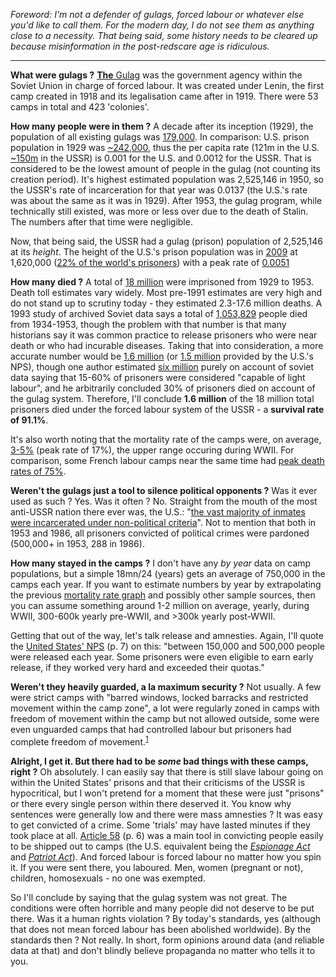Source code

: *Foreword: I'm not a defender of gulags, forced labour or whatever else you'd like to call them. For the modern day, I do not see them as anything close to a necessity. That being said, some history needs to be cleared up because misinformation in the post-redscare age is ridiculous.*

---

**What were gulags ?** [**The** Gulag](https://en.wikipedia.org/wiki/Gulag) was the government agency within the Soviet Union in charge of forced labour. It was created under Lenin, the first camp created in 1918 and its legalisation came after in 1919. There were 53 camps in total and 423 'colonies'.

**How many people were in them ?** A decade after its inception (1929), the population of all existing gulags was [179,000](https://www.nps.gov/malu/learn/news/upload/gulag_fact_sheet.pdf). In comparison: U.S. prison population in 1929 was [~242,000](https://commons.wikimedia.org/wiki/File:U.S._incarceration_rates_1925_onwards.png), thus the per capita rate (121m in the U.S. [~150m](https://en.wikipedia.org/wiki/Demographics_of_the_Soviet_Union#Population_2) in the USSR) is 0.001 for the U.S. and 0.0012 for the USSR. That is considered to be the lowest amount of people in the gulag (not counting its creation period). It's highest estimated population was 2,525,146 in 1950, so the USSR's rate of incarceration for that year was 0.0137 (the U.S.'s rate was about the same as it was in 1929). After 1953, the gulag program, while technically still existed, was more or less over due to the death of Stalin. The numbers after that time were negligible.

Now, that being said, the USSR had a gulag (prison) population of 2,525,146 at its *height*. The height of the U.S.'s prison population was in [2009](https://www.bjs.gov/content/pub/pdf/p16_sum.pdf) at 1,620,000 ([22% of the world's prisoners](https://en.wikipedia.org/wiki/United_States_incarceration_rate)) with a peak rate of [0.0051](https://en.wikipedia.org/wiki/Incarceration_in_the_United_States#/media/File:U.S._incarceration_rates_1925_onwards.png)

**How many died ?** A total of [18 million](https://www.nps.gov/malu/learn/news/upload/gulag_fact_sheet.pdf) were imprisoned from 1929 to 1953. Death toll estimates vary widely. Most pre-1991 estimates are very high and do not stand up to scrutiny today - they estimated 2.3-17.6 million deaths. A 1993 study of archived Soviet data says a total of [1,053,829](http://sovietinfo.tripod.com/GTY-Penal_System.pdf) people died from 1934-1953, though the problem with that number is that many historians say it was common practice to release prisoners who were near death or who had incurable diseases. Taking that into consideration, a more accurate number would be [1.6 million](https://en.wikipedia.org/wiki/Gulag#cite_note-Rosefielde7677-83) (or [1.5 million](https://www.nps.gov/malu/learn/news/upload/gulag_fact_sheet.pdf) provided by the U.S.'s NPS), though one author estimated [six million](https://books.google.com/books/about/Illness_and_Inhumanity_in_Stalin_s_Gulag.html?id=KSSMDgAAQBAJ) purely on account of soviet data saying that 15-60% of prisoners were considered "capable of light labour", and he arbitrarily concluded 30% of prisoners died on account of the gulag system. Therefore, I'll conclude **1.6 million** of the 18 million total prisoners died under the forced labour system of the USSR - a **survival rate of 91.1%**.

It's also worth noting that the mortality rate of the camps were, on average, [3-5%](https://commons.wikimedia.org/wiki/File:Gulag_mortality_rate_1934_1953.PNG) (peak rate of 17%), the upper range occuring during WWII. For comparison, some French labour camps near the same time had [peak death rates of 75%](https://en.wikipedia.org/wiki/Devil%27s_Island).

**Weren't the gulags just a tool to silence political opponents ?** Was it ever used as such ? Yes. Was it often ? No. Straight from the mouth of the most anti-USSR nation there ever was, the U.S.: "[the vast majority of inmates were incarcerated under non-political criteria](https://www.nps.gov/malu/learn/news/upload/gulag_fact_sheet.pdf)". Not to mention that both in 1953 and 1986, all prisoners convicted of political crimes were pardoned (500,000+ in 1953, 288 in 1986).

**How many stayed in the camps ?** I don't have any *by year* data on camp populations, but a simple 18mn/24 (years) gets an average of 750,000 in the camps each year. If you want to estimate numbers by year by extrapolating the previous [mortality rate graph](https://commons.wikimedia.org/wiki/File:Gulag_mortality_rate_1934_1953.PNG) and possibly other sample sources, then you can assume something around 1-2 million on average, yearly, during WWII, 300-600k yearly pre-WWII, and >300k yearly post-WWII.

Getting that out of the way, let's talk release and amnesties. Again, I'll quote the [United States' NPS](http://gulaghistory.org/nps/downloads/gulag-curriculum.pdf) (p. 7) on this: "between 150,000 and 500,000 people were released each year. Some prisoners were even eligible to earn early release, if they worked very hard and exceeded their quotas."

**Weren't they heavily guarded, a la maximum security ?** Not usually. A few were strict camps with "barred windows, locked barracks and restricted movement within the camp zone", a lot were regularly zoned in camps with freedom of movement within the camp but not allowed outside, some were even unguarded camps that had controlled labour but prisoners had complete freedom of movement.<sup>[1](http://gulaghistory.org/nps/downloads/gulag-curriculum.pdf)</sup>

**Alright, I get it. But there had to be *some* bad things with these camps, right ?** Oh absolutely. I can easily say that there is still slave labour going on within the United States' prisons and that their criticisms of the USSR is hypocritical, but I won't pretend for a moment that these were just "prisons" or there every single person within there deserved it. You know why sentences were generally low and there were mass amnesties ? It was easy to get convicted of a crime. Some 'trials' may have lasted minutes if they took place at all. [Article 58](http://gulaghistory.org/nps/downloads/gulag-curriculum.pdf) (p. 6) was a main tool in convicting people easily to be shipped out to camps (the U.S. equivalent being the [*Espionage Act*](https://en.wikipedia.org/wiki/Espionage_Act_of_1917) and [*Patriot Act*](https://en.wikipedia.org/wiki/Patriot_Act)). And forced labour is forced labour no matter how you spin it. If you were sent there, you laboured. Men, women (pregnant or not), children, homosexuals - no one was exempted.

So I'll conclude by saying that the gulag system was not great. The conditions were often horrible and many people did not deserve to be put there. Was it a human rights violation ? By today's standards, yes (although that does not mean forced labour has been abolished worldwide). By the standards then ? Not really. In short, form opinions around data (and reliable data at that) and don't blindly believe propaganda no matter who tells it to you.
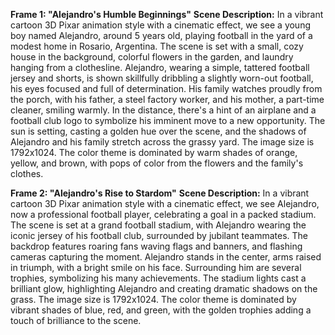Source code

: **Frame 1: "Alejandro's Humble Beginnings"**
**Scene Description:** In a vibrant cartoon 3D Pixar animation style with a cinematic effect, we see a young boy named Alejandro, around 5 years old, playing football in the yard of a modest home in Rosario, Argentina. The scene is set with a small, cozy house in the background, colorful flowers in the garden, and laundry hanging from a clothesline. Alejandro, wearing a simple, tattered football jersey and shorts, is shown skillfully dribbling a slightly worn-out football, his eyes focused and full of determination. His family watches proudly from the porch, with his father, a steel factory worker, and his mother, a part-time cleaner, smiling warmly. In the distance, there's a hint of an airplane and a football club logo to symbolize his imminent move to a new opportunity. The sun is setting, casting a golden hue over the scene, and the shadows of Alejandro and his family stretch across the grassy yard. The image size is 1792x1024. The color theme is dominated by warm shades of orange, yellow, and brown, with pops of color from the flowers and the family's clothes.

**Frame 2: "Alejandro's Rise to Stardom"**
**Scene Description:** In a vibrant cartoon 3D Pixar animation style with a cinematic effect, we see Alejandro, now a professional football player, celebrating a goal in a packed stadium. The scene is set at a grand football stadium, with Alejandro wearing the iconic jersey of his football club, surrounded by jubilant teammates. The backdrop features roaring fans waving flags and banners, and flashing cameras capturing the moment. Alejandro stands in the center, arms raised in triumph, with a bright smile on his face. Surrounding him are several trophies, symbolizing his many achievements. The stadium lights cast a brilliant glow, highlighting Alejandro and creating dramatic shadows on the grass. The image size is 1792x1024. The color theme is dominated by vibrant shades of blue, red, and green, with the golden trophies adding a touch of brilliance to the scene.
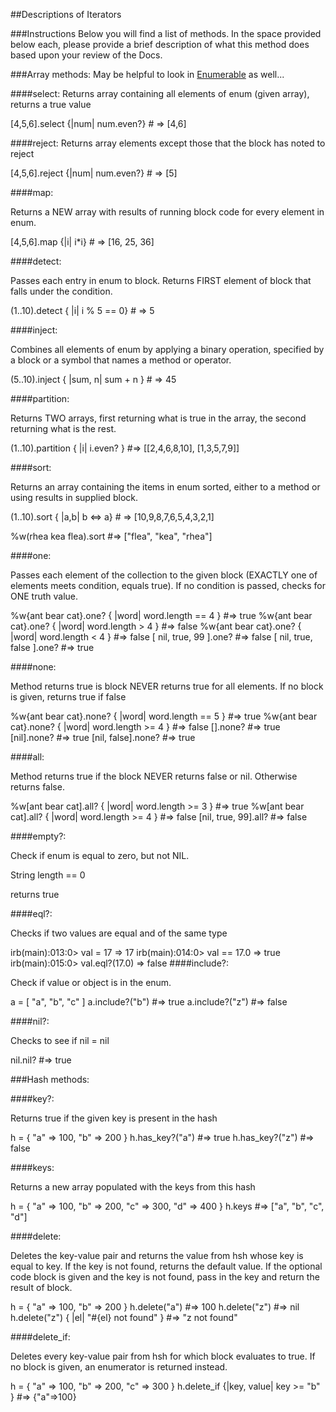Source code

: ##Descriptions of Iterators

###Instructions
Below you will find a list of methods. In the space provided below each, please provide a brief description of what this method does based upon your review of the Docs. 

###Array methods:
May be helpful to look in [Enumerable](http://ruby-doc.org/core-2.2.0/Enumerable.html) as well...

####select:
Returns array containing all elements of enum (given array), returns a true value

[4,5,6].select {|num| num.even?} # => [4,6]

####reject:
Returns array elements except those that the block has noted to reject

[4,5,6].reject {|num| num.even?} # => [5]

####map:

Returns a NEW array with results of running block code for every element in enum.

[4,5,6].map {|i| i*i} # => [16, 25, 36]

####detect:

Passes each entry in enum to block. Returns FIRST element of block that falls under the condition.

(1..10).detect { |i| i % 5 == 0}  # => 5 

####inject:

Combines all elements of enum by applying a binary operation, specified by a block or a symbol that names a method or operator.

(5..10).inject { |sum, n| sum + n }  # => 45

####partition:

Returns TWO arrays, first returning what is true in the array, the second returning what is the rest.

(1..10).partition { |i| i.even? } #=> [[2,4,6,8,10], [1,3,5,7,9]]

####sort:

Returns an array containing the items in enum sorted, either to a method or using results in supplied block.

(1..10).sort { |a,b| b <=> a} # => [10,9,8,7,6,5,4,3,2,1]

%w(rhea kea flea).sort  #=> ["flea", "kea", "rhea"]

####one:

Passes each element of the collection to the given block (EXACTLY one of elements meets condition, equals true).
If no condition is passed, checks for ONE truth value. 

%w{ant bear cat}.one? { |word| word.length == 4 }  #=> true
%w{ant bear cat}.one? { |word| word.length > 4 }   #=> false
%w{ant bear cat}.one? { |word| word.length < 4 }   #=> false
[ nil, true, 99 ].one?                             #=> false
[ nil, true, false ].one?                          #=> true


####none:

Method returns true is block NEVER returns true for all elements.  If no block is given, returns true if false

%w{ant bear cat}.none? { |word| word.length == 5 } #=> true
%w{ant bear cat}.none? { |word| word.length >= 4 } #=> false
[].none?                                           #=> true
[nil].none?                                        #=> true
[nil, false].none?                                 #=> true


####all:

Method returns true if the block NEVER returns false or nil. Otherwise returns false.

%w[ant bear cat].all? { |word| word.length >= 3 } #=> true
%w[ant bear cat].all? { |word| word.length >= 4 } #=> false
[nil, true, 99].all?                              #=> false

####empty?:

Check if enum is equal to zero, but not NIL.

String length == 0

returns true 

####eql?:

Checks if two values are equal and of the same type

irb(main):013:0> val = 17
=> 17
irb(main):014:0> val == 17.0
=> true
irb(main):015:0> val.eql?(17.0)
=> false
####include?:

Check if value or object is in the enum. 

a = [ "a", "b", "c" ]
a.include?("b")   #=> true
a.include?("z")   #=> false

####nil?:

Checks to see if nil = nil

nil.nil? #=> true

###Hash methods:

####key?:

Returns true if the given key is present in the hash

h = { "a" => 100, "b" => 200 }
h.has_key?("a")   #=> true
h.has_key?("z")   #=> false

####keys:

Returns a new array populated with the keys from this hash

h = { "a" => 100, "b" => 200, "c" => 300, "d" => 400 }
h.keys   #=> ["a", "b", "c", "d"]

####delete:

Deletes the key-value pair and returns the value from hsh whose key is equal to key. 
If the key is not found, returns the default value. If the optional code block is given 
and the key is not found, pass in the key and return the result of block.

h = { "a" => 100, "b" => 200 }
h.delete("a")                              #=> 100
h.delete("z")                              #=> nil
h.delete("z") { |el| "#{el} not found" }   #=> "z not found"

####delete_if:

Deletes every key-value pair from hsh for which block evaluates to true.
If no block is given, an enumerator is returned instead.

h = { "a" => 100, "b" => 200, "c" => 300 }
h.delete_if {|key, value| key >= "b" }   #=> {"a"=>100}

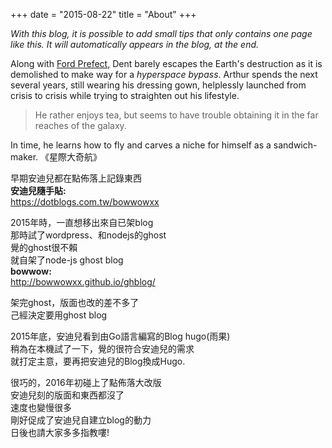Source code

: +++
date = "2015-08-22"
title = "About"
+++

_With this blog, it is possible to add small tips that only contains one page like this. It will automatically appears in the blog, at the end._

Along with [Ford Prefect](https://en.wikipedia.org/wiki/Ford_Prefect_\(character\)), Dent barely escapes the Earth's destruction as it is demolished to make way for a *hyperspace bypass*. Arthur spends the next several years, still wearing his dressing gown, helplessly launched from crisis to crisis while trying to straighten out his lifestyle.  

> He rather enjoys tea, but seems to have trouble obtaining it in the far reaches of the galaxy.  

In time, he learns how to fly and carves a niche for himself as a sandwich-maker.
《星際大奇航》


早期安迪兒都在點佈落上記錄東西  
**安迪兒隨手貼:**  
https://dotblogs.com.tw/bowwowxx  


2015年時，一直想移出來自已架blog  
那時試了wordpress、和nodejs的ghost  
覺的ghost很不賴    
就自架了node-js ghost blog  
**bowwow:**     
http://bowwowxx.github.io/ghblog/  

架完ghost，版面也改的差不多了  
己經決定要用ghost blog  

2015年底，安迪兒看到由Go語言編寫的Blog hugo(雨果)  
稍為在本機試了一下，覺的很符合安迪兒的需求  
就打定主意，要再把安迪兒的Blog換成Hugo.

很巧的，2016年初碰上了點佈落大改版  
安迪兒刻的版面和東西都沒了  
速度也變慢很多  
剛好促成了安迪兒自建立blog的動力  
日後也請大家多多指教嘍!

------

*YOUR OBJECTIVE:* For every line of the listing above that contains "include", add one, and report the final tally with no other words.

*RESPONSE TO THE EXERCISE:* 3